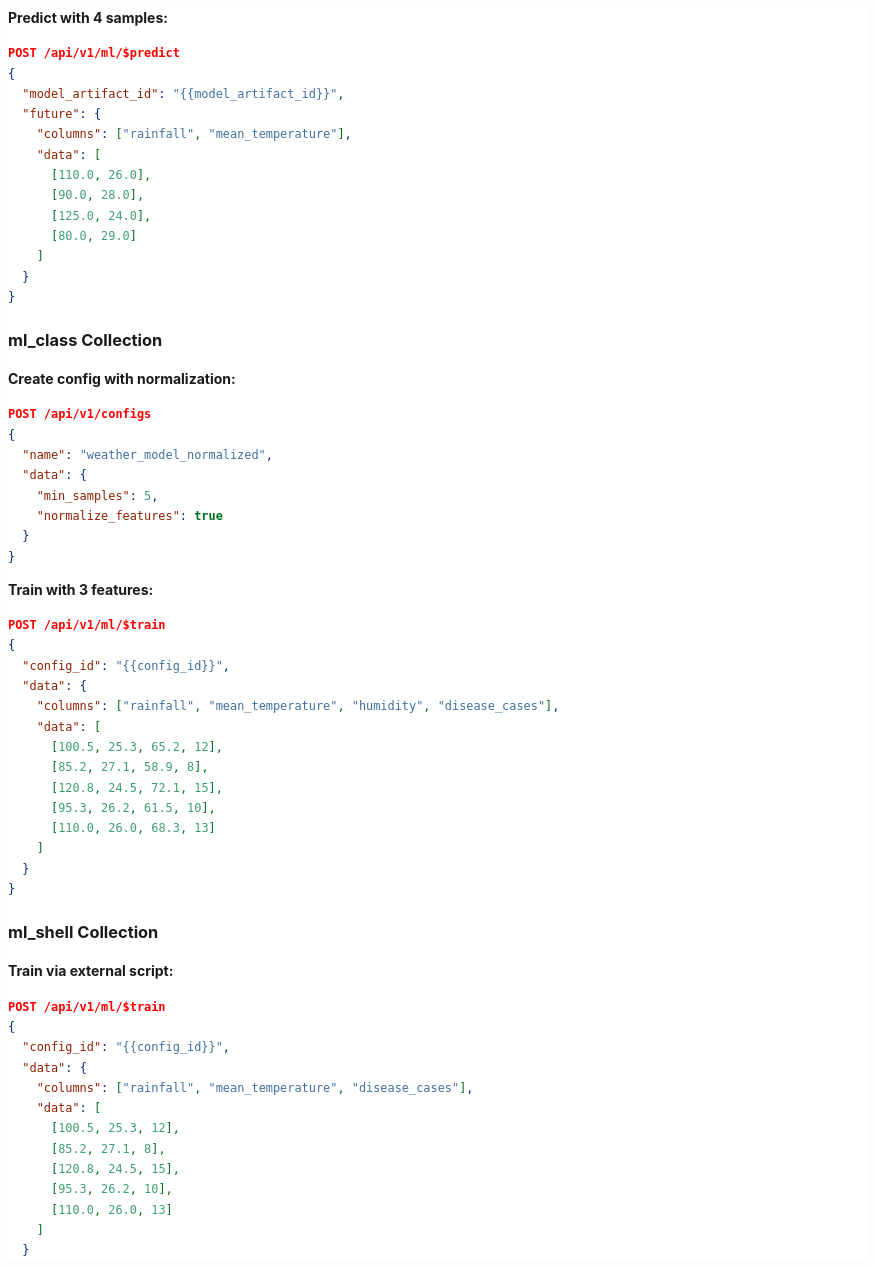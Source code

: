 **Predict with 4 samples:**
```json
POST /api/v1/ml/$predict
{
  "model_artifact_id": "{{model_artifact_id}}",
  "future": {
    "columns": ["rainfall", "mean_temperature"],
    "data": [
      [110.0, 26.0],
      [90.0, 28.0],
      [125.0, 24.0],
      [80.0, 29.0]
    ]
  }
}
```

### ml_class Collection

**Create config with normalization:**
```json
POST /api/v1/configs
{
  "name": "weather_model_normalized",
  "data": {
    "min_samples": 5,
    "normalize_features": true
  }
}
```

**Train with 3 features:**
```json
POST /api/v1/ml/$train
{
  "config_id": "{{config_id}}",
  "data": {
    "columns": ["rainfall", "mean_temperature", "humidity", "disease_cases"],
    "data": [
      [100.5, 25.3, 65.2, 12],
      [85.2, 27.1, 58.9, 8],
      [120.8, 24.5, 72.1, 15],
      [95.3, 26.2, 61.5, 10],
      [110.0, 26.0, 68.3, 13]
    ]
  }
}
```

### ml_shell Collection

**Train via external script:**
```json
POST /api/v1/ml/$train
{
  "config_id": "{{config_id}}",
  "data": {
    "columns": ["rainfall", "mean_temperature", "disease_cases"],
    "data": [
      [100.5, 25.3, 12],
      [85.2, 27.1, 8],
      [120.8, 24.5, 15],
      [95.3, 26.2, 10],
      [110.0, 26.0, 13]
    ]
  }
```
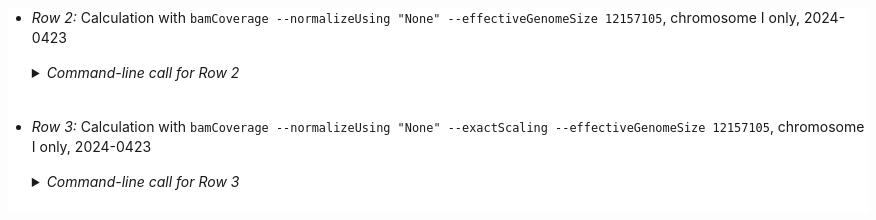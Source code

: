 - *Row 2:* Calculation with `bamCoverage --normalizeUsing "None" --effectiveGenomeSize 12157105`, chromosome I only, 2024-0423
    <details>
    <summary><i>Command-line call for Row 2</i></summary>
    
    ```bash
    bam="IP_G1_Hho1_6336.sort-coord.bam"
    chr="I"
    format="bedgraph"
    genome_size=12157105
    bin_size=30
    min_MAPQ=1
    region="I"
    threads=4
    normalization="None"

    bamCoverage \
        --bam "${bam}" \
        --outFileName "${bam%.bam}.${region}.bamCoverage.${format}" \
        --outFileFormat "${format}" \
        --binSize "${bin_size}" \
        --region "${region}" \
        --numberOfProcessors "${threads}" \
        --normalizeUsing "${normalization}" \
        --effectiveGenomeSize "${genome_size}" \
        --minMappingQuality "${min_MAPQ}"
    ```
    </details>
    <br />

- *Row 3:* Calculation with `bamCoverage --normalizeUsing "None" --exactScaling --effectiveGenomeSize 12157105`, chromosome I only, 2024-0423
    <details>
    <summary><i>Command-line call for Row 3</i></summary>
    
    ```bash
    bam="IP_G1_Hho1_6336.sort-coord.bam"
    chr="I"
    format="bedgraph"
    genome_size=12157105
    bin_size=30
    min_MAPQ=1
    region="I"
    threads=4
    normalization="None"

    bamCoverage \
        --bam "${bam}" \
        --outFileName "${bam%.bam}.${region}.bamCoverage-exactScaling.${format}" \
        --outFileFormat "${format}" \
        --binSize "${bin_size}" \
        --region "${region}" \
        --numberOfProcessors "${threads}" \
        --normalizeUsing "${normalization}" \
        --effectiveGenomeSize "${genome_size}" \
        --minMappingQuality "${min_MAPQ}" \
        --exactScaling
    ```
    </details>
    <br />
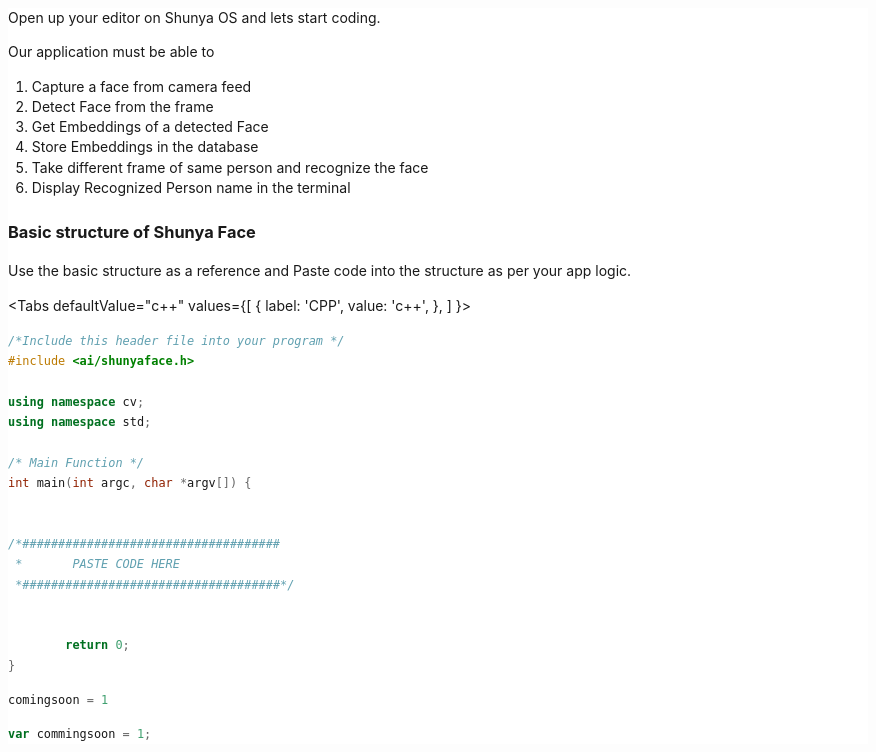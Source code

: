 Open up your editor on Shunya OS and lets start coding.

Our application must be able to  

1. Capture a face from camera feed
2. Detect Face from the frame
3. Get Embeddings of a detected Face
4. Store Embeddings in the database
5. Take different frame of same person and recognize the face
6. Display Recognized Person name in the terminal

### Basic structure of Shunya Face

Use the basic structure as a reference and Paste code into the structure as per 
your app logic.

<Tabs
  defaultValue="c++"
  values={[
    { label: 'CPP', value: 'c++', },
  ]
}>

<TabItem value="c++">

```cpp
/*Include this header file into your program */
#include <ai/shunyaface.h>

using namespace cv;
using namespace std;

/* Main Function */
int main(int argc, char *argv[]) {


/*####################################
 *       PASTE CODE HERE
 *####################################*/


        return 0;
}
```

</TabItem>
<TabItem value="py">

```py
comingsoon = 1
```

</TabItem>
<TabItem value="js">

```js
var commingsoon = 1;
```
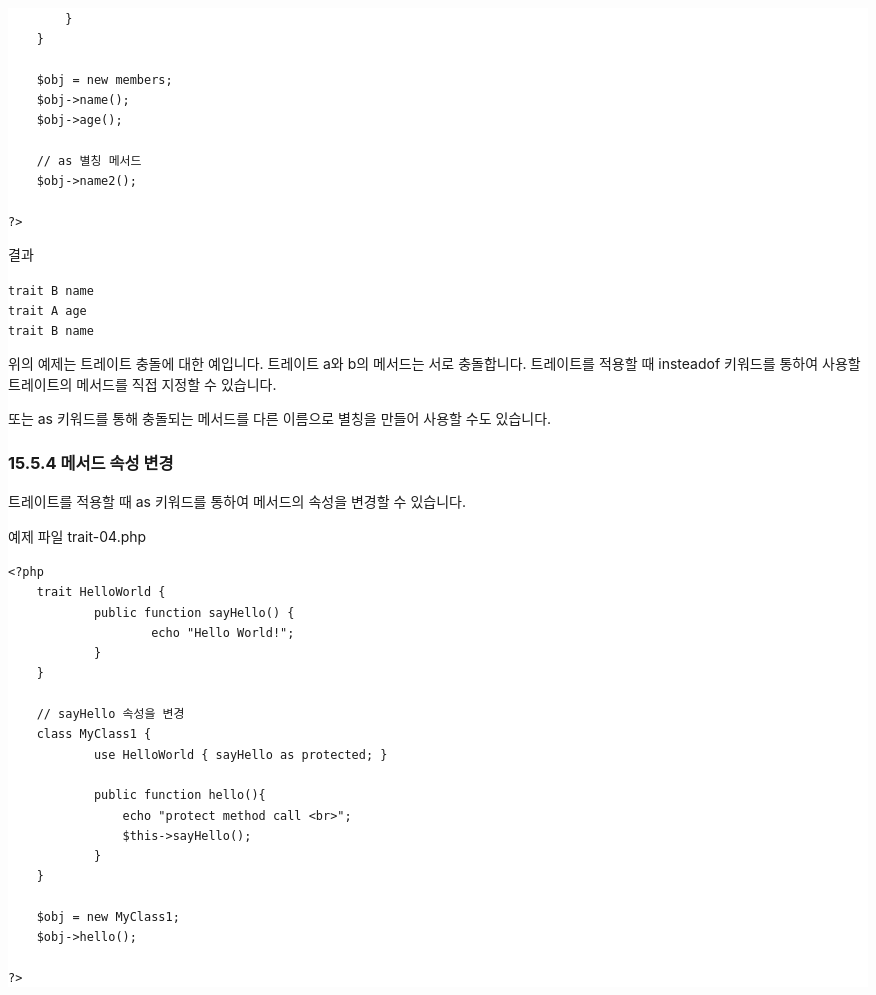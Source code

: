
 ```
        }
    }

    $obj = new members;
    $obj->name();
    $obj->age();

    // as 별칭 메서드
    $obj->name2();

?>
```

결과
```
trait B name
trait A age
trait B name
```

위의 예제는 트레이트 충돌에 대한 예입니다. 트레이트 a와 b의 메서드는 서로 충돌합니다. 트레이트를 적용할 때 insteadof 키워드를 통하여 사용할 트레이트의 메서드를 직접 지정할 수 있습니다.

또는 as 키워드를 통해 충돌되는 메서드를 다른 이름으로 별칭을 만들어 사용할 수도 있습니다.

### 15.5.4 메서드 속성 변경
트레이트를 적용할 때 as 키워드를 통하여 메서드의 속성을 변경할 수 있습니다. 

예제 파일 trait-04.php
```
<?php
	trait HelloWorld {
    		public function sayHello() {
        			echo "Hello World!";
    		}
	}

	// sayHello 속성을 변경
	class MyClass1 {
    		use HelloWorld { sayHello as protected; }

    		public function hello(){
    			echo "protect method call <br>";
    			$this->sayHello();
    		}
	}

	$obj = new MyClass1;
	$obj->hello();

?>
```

::::::::

Using the listing above, return all lines where the word "HelloWorld" occurs.

	trait HelloWorld {
    		use HelloWorld { sayHello as protected; }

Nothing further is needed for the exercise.